Yaki Kare


I love the way food can evolve and how something new becomes something traditional. This dish has quickly reached cult status in the Japanese port city of Mojiko. Its combination of rice, curry, melted cheese and oozy egg yolk is inspired!

Ingredients
serves 4
300g Japanese rice, (or any short grain rice)
500g Japanese Aubergines, (or regular ones will do just fine), cut into 1.5cm - 2cm pieces
500g potatoes, peeled and diced into 1.5cm - 2cm cubes
350g mushrooms, (mix of shiitake, oyster, etc.), chopped into bite-size pieces if large
250g carrots, peeled and sliced thickly diagonally
250g onion, finely chopped
100g banana, ripe, cut into a few pieces
50g apple, peeled and grated
6 garlic cloves
15g fresh root ginger, peeled and chopped
1 green chilli, de-seeded (optional)
1 ltr veg stock
80g butter
80g plain flour
2 tbsp tomato paste (or to taste)
2 tbsp dark soy sauce, (or to taste)
1 tbsp caster sugar, (or to taste)
salt
100g mild cheddar cheese
1 or 2 free range eggs

for the Japanese curry spice blend
9 tsp ground turmeric
5 tsp ground coriander
3 tsp ground cumin
1 tsp ground cardomom
1 1/2 tsp ground black pepper
1 1/2 tsp chilli powder
1 tsp ground clove

Method
Per-heat the oven to 180C.

Place the aubergines, potatoes and carrots in a large ovenproof dish and drizzle over plenty of vegetable oil. Season lightly with some salt.

Roast the vegetables for 30 minutes, stirring at least once half way through. Then add the mushrooms and mix well. Cook for a further 15 minutes.

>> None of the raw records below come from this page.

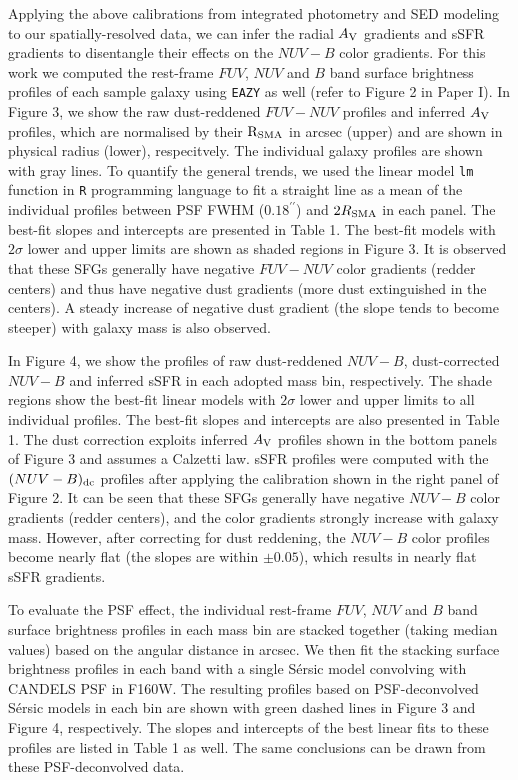 \documentclass[twocolumn]{aastex61}
\begin{document}
Applying the above calibrations from integrated photometry and SED modeling 
to our spatially-resolved data, we can infer the radial $A_{\rm V}$ gradients and 
sSFR gradients to disentangle their effects on the $NUV-B$ color gradients. 
%
For this work we computed the rest-frame $FUV$, $NUV$ and $B$ band surface brightness profiles of each 
sample galaxy using {\tt EAZY} \citep[][]{Brammer+08} as well (refer to Figure 2 in Paper I). 
%
In Figure 3, we show the raw dust-reddened $FUV-NUV$ profiles and 
inferred $A_{\rm V}$ profiles, which are normalised by their $\rm R_{SMA}$ in 
arcsec (upper) and are shown in physical radius (lower), respecitvely.
The individual galaxy profiles are shown with gray lines. 
%
To quantify the general trends, we used the linear model {\tt lm} function  
in {\tt R} programming language to fit a straight line as a mean of
the individual profiles between PSF FWHM ($0.18^{\prime\prime}$) and $2R_{\rm SMA}$ in each panel. 
The best-fit slopes and intercepts are presented in Table 1. 
The best-fit models with $2\sigma$ lower and upper limits are shown as shaded regions 
in Figure 3.
It is observed that these SFGs generally 
have negative $FUV-NUV$ color gradients (redder centers) and thus have negative dust gradients 
(more dust extinguished in the centers). A steady increase of negative dust gradient 
(the slope tends to become steeper) with galaxy mass is also observed. 

In Figure 4, we show the profiles of raw dust-reddened $NUV-B$, 
dust-corrected $NUV-B$ and inferred sSFR in each adopted mass bin, respectively. 
The shade regions show the best-fit linear models with $2\sigma$ lower and upper limits 
to all individual profiles. The best-fit slopes and intercepts are also presented 
in Table 1. 
The dust correction exploits inferred $A_{\rm V}$ profiles shown in the bottom panels of Figure 3 
and assumes a Calzetti law.
sSFR profiles were computed with the $(NUV-B)_{\rm dc}$ profiles 
after applying the calibration shown in the right panel of Figure 2. 
%
It can be seen that these SFGs generally have negative $NUV-B$ 
color gradients (redder centers), and the color gradients strongly increase 
with galaxy mass. However, after correcting for dust reddening, 
the $NUV-B$ color profiles become nearly flat (the slopes are within $\pm0.05$), 
which results in nearly flat sSFR gradients. 

To evaluate the PSF effect, the individual rest-frame $FUV$, $NUV$ and $B$ 
band surface brightness profiles in each mass bin are stacked together (taking median 
values) based on the angular distance in arcsec. We then fit the stacking 
surface brightness profiles in each band with a single S\'ersic model convolving 
with CANDELS PSF in F160W. The resulting profiles based on 
PSF-deconvolved S\'ersic models in each bin are shown with green dashed lines in 
Figure 3 and Figure 4, respectively. The slopes and intercepts of the best linear fits to 
these profiles are listed in Table 1 as well.  
The same conclusions can be drawn from these PSF-deconvolved data.
\end{document}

Whilst the vegetables are roasting pour about 4 tbsp of veg oil into a large pan and bring to a high heat. Add the onion and ginger and bring the heat down to a medium temperature. Fry until the onions are soft and begin to brown.

Add the garlic, banana and grated apple and continue to cook for a few more minutes before adding the curry spice blend. Stir well, Give it a minute to heat up the spice. Then add 750ml of the vegetable stock.

Bring to a boil and simmer with the lid on for 10 minutes. Blitz it into a smooth sauce with a hand blender.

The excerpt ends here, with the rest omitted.